I recently attended the 27th Annual Seminar of the Trucking Industry Defense Association, in Tampa, Florida, gathering with wonderful friends from across the county. As a bonus, we shared our hotel with some of the most inspiring Americans – recipients of the Congressional Medal of Honor at their annual meeting.
The two-day educational program was kicked off by a state-of-the-industry presentation by Randy Guillot, the new chairman of American Trucking Associations. Mr. Guillot gave specific descriptions of how the siege of lawsuits against trucking companies affects the profitability of companies because of the expense of defending lawsuits, payments of settlements and judgments, and increasing insurance premiums from a downsizing of the insurance market. He gave a call to arms to those of us who defend truckers every day.
That address was followed by a discussion by a panel of insurance, trucking, and legal experts, of the view that more cases need to be tried, rather than settled, to help stem the tide of lawsuits. A well-known plaintiffs’ attorney gave his views of trucking cases from his side of the lawsuits, while the remainder of the first day saw excellent presentations on technology and whether advancements are creating additional standards of care, the potential tensions between safety and claims departments, and regulatory compliance, with a final panel devoted to urging a commitment to the sharing of information and ideas through an open forum to assist all who work in and who defend trucking companies.
The final day concentrated on controlling and reducing damage awards, countering the Reptile attack of the industry by plaintiffs’ lawyers, and some good news of some recent successful verdicts. A strong appeal was made for the defense bar to help respond to the onslaught of media advertising by the other side, especially targeted at trucking companies.

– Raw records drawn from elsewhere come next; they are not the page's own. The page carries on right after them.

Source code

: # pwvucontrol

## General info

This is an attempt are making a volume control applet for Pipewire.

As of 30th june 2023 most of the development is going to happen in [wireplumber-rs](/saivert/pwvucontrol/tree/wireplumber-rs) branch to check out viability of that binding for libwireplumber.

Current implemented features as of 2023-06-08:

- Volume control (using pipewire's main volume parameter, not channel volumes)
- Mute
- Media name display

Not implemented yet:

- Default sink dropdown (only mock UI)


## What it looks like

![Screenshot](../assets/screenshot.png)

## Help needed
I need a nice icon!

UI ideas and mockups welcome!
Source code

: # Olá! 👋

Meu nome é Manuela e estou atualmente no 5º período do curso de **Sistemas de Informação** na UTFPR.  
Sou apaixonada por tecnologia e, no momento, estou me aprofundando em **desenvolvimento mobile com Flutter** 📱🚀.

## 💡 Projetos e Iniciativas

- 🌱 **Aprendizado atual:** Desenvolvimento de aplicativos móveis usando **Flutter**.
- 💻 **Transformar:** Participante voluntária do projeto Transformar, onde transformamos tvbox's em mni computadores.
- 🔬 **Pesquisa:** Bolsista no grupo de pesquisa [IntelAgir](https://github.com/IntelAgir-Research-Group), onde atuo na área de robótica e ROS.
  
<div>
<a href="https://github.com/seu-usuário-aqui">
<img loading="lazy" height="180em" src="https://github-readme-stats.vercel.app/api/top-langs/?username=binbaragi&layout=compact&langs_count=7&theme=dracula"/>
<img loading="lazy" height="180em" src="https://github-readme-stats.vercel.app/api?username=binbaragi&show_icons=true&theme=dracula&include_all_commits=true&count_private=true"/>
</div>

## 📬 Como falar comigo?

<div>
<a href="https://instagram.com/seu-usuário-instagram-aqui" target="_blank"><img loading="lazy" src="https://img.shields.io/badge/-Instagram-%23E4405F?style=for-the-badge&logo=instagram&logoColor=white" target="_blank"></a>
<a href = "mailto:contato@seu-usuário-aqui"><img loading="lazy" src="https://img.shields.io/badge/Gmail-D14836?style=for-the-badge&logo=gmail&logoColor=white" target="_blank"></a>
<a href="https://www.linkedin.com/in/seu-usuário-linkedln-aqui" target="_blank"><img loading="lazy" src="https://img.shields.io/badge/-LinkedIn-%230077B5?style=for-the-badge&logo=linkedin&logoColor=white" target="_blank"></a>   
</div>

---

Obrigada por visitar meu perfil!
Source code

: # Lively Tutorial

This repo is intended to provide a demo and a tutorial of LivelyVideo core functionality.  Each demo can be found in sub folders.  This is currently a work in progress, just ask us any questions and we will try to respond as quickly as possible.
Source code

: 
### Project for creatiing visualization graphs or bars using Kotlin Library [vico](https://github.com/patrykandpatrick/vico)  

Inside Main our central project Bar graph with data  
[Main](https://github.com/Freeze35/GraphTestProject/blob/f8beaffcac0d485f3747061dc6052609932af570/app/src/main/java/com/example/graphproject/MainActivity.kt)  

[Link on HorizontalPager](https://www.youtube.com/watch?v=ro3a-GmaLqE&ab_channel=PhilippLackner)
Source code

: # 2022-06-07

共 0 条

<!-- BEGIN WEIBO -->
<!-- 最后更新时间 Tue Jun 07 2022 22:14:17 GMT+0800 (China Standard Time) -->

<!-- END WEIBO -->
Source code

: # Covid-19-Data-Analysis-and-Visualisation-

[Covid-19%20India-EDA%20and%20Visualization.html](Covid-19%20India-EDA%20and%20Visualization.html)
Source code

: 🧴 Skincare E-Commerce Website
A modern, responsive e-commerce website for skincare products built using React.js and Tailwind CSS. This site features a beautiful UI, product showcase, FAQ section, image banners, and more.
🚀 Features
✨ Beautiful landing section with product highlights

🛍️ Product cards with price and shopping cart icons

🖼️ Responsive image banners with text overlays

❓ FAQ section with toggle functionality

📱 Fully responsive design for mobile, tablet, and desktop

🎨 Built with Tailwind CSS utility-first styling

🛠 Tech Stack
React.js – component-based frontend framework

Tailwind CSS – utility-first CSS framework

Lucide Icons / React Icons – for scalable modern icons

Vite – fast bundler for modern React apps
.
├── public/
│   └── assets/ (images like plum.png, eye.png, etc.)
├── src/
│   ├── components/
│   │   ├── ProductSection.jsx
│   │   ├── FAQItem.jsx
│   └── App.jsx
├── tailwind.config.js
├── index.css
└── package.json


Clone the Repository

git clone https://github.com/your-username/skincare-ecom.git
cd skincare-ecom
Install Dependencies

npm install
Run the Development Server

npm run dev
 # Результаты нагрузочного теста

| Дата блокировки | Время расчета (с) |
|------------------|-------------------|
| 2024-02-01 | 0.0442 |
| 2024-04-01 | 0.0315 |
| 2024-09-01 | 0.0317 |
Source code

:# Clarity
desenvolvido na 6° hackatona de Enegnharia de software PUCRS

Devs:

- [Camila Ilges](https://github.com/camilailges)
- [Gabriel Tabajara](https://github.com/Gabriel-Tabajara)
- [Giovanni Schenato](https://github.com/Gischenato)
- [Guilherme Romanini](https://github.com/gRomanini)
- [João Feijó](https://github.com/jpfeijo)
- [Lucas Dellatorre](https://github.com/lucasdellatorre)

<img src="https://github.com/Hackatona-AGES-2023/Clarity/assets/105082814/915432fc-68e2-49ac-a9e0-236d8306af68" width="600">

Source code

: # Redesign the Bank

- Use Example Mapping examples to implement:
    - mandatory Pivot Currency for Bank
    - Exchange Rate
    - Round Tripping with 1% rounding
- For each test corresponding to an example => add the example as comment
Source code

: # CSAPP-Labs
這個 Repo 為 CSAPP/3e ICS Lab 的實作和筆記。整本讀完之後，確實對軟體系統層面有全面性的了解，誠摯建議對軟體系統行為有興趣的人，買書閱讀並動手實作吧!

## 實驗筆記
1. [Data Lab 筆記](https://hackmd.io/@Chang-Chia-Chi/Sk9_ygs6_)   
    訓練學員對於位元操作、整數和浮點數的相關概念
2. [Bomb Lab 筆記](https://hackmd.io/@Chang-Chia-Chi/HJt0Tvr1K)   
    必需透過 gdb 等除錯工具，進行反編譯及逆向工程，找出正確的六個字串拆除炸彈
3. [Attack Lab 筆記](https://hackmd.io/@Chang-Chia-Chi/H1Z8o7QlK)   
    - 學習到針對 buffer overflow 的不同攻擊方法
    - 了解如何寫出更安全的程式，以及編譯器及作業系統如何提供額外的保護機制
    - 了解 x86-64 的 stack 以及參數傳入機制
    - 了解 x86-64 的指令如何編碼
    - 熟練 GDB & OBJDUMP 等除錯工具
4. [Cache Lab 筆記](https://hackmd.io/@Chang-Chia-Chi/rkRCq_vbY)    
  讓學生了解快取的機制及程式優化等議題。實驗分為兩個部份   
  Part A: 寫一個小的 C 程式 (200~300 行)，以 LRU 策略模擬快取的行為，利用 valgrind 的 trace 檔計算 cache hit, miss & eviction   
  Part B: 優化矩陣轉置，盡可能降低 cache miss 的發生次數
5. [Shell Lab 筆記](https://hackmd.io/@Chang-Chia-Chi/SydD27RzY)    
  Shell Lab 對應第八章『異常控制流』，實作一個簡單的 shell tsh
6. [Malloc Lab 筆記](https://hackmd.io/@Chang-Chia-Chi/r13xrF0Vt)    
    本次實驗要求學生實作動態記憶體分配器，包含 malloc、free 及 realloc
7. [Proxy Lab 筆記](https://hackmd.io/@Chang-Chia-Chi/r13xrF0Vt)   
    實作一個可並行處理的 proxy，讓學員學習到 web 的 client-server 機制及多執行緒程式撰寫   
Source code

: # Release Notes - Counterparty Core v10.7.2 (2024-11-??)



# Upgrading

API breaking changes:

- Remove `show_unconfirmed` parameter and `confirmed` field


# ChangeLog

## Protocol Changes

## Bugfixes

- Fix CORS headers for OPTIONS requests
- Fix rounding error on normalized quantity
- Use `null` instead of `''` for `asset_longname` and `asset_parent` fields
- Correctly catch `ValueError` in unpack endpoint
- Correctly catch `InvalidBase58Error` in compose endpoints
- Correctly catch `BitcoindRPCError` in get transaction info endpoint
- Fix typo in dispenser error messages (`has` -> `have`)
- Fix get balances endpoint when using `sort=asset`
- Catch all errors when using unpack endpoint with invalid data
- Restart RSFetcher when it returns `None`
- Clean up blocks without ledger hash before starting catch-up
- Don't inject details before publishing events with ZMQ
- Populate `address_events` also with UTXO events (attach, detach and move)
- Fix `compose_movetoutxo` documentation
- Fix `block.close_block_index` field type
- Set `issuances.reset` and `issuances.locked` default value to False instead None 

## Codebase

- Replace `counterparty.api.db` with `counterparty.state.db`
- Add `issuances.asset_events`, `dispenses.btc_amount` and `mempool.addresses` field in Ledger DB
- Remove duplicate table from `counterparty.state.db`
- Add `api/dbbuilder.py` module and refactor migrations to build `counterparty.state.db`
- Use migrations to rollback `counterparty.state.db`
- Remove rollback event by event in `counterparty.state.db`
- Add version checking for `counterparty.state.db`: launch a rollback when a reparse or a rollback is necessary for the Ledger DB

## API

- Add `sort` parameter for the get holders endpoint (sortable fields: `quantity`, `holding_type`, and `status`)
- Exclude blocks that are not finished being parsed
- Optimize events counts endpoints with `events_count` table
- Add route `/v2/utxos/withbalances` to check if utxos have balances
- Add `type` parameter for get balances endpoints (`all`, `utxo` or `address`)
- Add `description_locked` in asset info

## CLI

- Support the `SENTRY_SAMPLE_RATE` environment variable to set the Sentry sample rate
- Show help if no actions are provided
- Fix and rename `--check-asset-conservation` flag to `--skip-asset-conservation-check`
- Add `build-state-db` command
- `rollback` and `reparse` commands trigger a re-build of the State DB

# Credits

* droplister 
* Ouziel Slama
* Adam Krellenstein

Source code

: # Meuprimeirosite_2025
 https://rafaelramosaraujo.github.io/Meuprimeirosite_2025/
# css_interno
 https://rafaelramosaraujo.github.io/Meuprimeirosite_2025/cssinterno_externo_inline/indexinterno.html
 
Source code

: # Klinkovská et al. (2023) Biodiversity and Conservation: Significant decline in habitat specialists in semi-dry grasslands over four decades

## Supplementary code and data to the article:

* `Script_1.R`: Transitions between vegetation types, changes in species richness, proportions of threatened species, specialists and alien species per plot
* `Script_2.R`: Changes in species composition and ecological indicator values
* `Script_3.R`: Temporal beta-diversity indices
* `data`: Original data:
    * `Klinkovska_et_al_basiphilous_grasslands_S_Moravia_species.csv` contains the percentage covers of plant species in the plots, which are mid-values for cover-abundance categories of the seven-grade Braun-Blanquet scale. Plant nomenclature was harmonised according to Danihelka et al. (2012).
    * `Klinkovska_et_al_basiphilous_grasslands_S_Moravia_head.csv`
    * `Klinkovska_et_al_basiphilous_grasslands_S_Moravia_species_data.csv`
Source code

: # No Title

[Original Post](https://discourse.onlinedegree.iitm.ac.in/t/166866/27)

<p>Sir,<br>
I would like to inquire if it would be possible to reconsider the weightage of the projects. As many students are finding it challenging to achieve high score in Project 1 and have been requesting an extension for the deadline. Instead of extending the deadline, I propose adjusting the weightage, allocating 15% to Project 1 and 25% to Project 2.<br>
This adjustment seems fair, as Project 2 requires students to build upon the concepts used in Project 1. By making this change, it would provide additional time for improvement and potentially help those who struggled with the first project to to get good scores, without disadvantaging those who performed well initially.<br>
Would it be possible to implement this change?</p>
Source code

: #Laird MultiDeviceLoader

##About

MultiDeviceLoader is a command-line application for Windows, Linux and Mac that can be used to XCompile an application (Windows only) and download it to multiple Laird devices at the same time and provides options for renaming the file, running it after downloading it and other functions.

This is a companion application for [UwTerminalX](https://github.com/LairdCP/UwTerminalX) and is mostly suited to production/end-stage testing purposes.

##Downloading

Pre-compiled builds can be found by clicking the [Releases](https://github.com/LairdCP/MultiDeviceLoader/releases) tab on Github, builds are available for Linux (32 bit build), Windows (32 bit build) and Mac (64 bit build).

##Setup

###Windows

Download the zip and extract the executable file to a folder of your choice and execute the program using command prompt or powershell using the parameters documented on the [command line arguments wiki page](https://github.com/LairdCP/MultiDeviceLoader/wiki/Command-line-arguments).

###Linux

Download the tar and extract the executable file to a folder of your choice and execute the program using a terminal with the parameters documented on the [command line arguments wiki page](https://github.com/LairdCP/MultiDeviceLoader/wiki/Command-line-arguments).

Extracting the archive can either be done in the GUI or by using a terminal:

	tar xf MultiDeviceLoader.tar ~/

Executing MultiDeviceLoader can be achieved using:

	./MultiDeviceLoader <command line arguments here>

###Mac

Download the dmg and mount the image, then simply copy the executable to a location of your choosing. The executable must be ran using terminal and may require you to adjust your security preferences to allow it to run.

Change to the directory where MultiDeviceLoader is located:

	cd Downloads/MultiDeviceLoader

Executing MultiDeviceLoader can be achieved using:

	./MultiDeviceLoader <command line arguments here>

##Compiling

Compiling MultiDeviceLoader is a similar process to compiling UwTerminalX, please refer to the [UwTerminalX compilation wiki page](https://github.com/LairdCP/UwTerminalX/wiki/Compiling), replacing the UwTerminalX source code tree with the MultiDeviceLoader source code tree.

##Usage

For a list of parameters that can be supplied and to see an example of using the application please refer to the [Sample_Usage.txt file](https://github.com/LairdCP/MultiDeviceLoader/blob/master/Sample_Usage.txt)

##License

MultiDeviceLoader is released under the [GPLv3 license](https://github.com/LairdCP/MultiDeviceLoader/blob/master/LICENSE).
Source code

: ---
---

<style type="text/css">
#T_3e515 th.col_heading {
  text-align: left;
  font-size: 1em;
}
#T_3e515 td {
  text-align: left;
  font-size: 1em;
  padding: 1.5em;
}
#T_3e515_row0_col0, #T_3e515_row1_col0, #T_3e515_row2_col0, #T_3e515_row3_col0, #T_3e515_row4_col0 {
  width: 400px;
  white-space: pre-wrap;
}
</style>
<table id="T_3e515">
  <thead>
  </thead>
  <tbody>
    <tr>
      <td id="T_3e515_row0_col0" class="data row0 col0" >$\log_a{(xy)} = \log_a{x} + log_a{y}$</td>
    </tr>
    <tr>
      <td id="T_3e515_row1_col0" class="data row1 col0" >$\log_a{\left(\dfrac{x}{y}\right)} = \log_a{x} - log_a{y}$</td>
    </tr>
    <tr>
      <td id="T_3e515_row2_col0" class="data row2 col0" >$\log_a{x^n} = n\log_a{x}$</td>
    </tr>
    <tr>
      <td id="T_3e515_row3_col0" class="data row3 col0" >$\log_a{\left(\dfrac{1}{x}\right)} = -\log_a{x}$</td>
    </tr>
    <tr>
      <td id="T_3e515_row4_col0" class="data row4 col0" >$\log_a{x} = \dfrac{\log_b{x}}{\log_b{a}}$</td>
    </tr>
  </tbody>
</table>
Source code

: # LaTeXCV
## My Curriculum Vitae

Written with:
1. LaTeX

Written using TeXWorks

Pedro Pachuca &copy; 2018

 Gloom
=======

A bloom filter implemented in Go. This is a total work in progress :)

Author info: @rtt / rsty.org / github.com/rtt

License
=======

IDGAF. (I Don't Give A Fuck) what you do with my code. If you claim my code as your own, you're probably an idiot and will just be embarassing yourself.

Our hotel was also home to the 2019 annual meeting of the Congressional Medal of Honor Society, an affair that lasted all week and brought together 46 of the 70 living recipients of the Medal of Honor. (The ranks grew to 71 on October 31, 2019, when President Trump awarded the Medal to Sergeant Matthew O. Williams). Only two date back to World War II. A third, Francis Curry, had passed away less than two weeks before the gathering. Some 3500 Medals of Honor have been awarded by presidents of the United States since the Civil War, many posthumously. The 71 living honorees form an extremely exclusive group. To have had the opportunity to speak with some of the attendees, shake their hands and say “Thank you, sir,” was awe-inspiring.